Mr. John Redwood (Wokingham) (Con): I am a company director and have listed my interests in the Register of Members’ Interests.

For my hon. Friend the Member for Christchurch (Mr. Chope), the debate arose out of the extraordinary decisions on air passenger duty, on which retrospection was clear, flagrant and undesirable. The new clause, however, relates more widely to the whole gamut of the Government’s tax activities. Among my constituents, especially those who are in businesses, who run their own businesses or who have some savings and investment income, there is a growing feeling that things are no longer fair and sensibly run, as they were a few years ago. I am not making a party political point—people felt that things were fairly administered during the first five years of this Government, as they did under the previous Government. I therefore welcome the new clause of my hon. Friend the Member for Wycombe (Mr. Goodman), and the amendments to it from my hon. Friend the Member for Christchurch, as they could go a little way to reassuring my constituents.

The problem is now considerable. My many law-abiding constituents with business interests or savings activities know that they should make an honest declaration of what they are earning or of their savings in the required form, and they accept that they should pay tax. They also believe that they have every right to make intelligent use of fiscal incentives from tax breaks, and some of those offered by the Government in previous Finance Acts have been very attractive, such as the decision to allow more favourable tax status to small business incorporation.
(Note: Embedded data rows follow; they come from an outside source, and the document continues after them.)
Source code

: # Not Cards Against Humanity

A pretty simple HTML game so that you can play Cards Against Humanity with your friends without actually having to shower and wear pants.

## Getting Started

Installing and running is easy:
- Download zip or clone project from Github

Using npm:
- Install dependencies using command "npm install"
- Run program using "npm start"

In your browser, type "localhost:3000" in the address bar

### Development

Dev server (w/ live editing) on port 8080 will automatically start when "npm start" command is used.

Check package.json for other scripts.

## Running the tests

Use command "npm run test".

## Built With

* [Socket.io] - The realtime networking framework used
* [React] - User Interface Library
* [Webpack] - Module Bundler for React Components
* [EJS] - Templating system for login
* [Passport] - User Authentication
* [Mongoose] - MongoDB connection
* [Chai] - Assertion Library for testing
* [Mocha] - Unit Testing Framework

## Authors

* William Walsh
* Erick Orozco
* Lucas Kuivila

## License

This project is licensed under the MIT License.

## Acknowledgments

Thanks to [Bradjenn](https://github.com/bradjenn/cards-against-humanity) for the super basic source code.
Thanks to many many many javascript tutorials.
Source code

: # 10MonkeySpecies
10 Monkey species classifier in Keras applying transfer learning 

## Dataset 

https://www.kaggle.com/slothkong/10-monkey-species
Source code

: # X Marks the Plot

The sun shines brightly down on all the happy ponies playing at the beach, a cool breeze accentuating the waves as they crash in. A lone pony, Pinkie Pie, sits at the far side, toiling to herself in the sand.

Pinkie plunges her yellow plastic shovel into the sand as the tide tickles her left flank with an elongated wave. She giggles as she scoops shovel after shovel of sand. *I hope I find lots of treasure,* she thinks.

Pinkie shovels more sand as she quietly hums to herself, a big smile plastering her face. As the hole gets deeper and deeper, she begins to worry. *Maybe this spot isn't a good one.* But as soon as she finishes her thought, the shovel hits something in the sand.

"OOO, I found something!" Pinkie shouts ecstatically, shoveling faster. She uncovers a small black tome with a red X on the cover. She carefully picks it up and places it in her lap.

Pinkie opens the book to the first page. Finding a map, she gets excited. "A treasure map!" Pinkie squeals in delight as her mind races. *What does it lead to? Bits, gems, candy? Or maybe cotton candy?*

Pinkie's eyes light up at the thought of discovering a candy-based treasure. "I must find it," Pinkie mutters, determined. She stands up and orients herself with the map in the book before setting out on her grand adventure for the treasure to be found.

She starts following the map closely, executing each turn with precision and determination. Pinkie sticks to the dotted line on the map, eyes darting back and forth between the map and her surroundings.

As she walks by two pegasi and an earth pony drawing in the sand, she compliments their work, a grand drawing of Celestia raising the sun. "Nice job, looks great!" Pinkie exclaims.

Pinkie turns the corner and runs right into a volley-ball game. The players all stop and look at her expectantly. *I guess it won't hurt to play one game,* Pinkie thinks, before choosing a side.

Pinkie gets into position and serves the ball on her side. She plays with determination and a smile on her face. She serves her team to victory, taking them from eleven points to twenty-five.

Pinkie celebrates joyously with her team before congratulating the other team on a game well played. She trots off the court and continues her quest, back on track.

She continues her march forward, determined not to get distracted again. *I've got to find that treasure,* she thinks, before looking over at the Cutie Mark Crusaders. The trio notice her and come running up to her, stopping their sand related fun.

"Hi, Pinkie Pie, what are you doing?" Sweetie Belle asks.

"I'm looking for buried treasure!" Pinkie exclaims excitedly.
Having made intelligent use of those things, they fear that the Government will come down on them like a ton of bricks, saying, “We didn’t really mean it. Oh, goodness me, the fiscal incentive was too successful,” and will find a way of clawing it back and blaming them for having responded rationally to the signals sent out in tax legislation a few weeks, months or years previously.

The Minister must agree that the Government are happy for people to take advantage of tax breaks and fiscal incentives. A series of radio advertisements are currently running on various channels about National Savings and Investments. The whole point of the adverts is that people can be protected from the rather high rate of inflation now prevailing under this Government, and from their tax demands, by buying index-linked National Savings bonds, which, miraculously, are protected from both the ravages of inflation and the depredations of the taxman. That is a perfectly good selling point. I am not here to advertise those bonds today, but it shows that the Government recognise the importance of fiscal incentive in selling savings products and are happy to use it. Having taken advantage of some other fiscal incentive, my constituents therefore feel that it is unfair of the Government to turn round, decide that it is a loophole that is allowing too much revenue to be lost, and try to change things retrospectively.

It was right to mention trusts, because last year’s Finance Act contained a good deal of retrospection in relation to people who had taken good accountancy and legal advice, set up trusts and then discovered that the Government were no longer prepared to live with that, and effectively wanted to unpick it retrospectively. In support of my hon. Friends the Members for Wycombe and for Christchurch, anything that can be done to make the tax system a little fairer and predictable for the many law-abiding, decent citizens trying to live under it would be welcome.

If I have a worry, it is that there are still big loopholes for the Government in the generous drafting that the Conservative Front Bench has come up with, but I am happy to support the new clause because the statement of intent is clear and it is a move in the right direction. However, I hope that this group of Ministers, or their soon-to-be-announced successors, will understand that there is a growing feeling of displeasure about the unreasonable behaviour of the Revenue. People who honestly want to pay their taxes, but who want to take advantage of sensible fiscal incentives, no longer feel that they will be able to do that, or they feel that they will be penalised retrospectively.

John Bercow (Buckingham) (Con): May I put the proposition to my right hon. Friend that it is not only true that there is considerable and widespread misgiving on this score, but that that misgiving is especially acute in the small business sector, which tends to be characterised, by definition, by having a much smaller resource available to fight the matter through the courts or through the consultation of expensive lawyers?

Mr. Redwood: My hon. Friend is right and makes an important part of my case. The people I have in mind cannot hire expensive accountants or lawyers for either their personal or their small business affairs. It gives them a greater feeling of injustice because they think that there is law and justice for the very large companies. Those can take the best legal and accountancy advice, and may succeed in winning the case or may have enough cases going forward so that, on the law of averages, they come out of it all right. Law-abiding decent people who run small businesses or who try to put together their savings for retirement do not have that option. Only one case may matter to them, and they will probably lose it. There is the feeling that the Revenue is out to grab as much money as it can from any law-abiding person who advises it that he has a bit of money, rather than the Revenue sensibly following the rules laid down by Ministers and not going in for retrospective changes.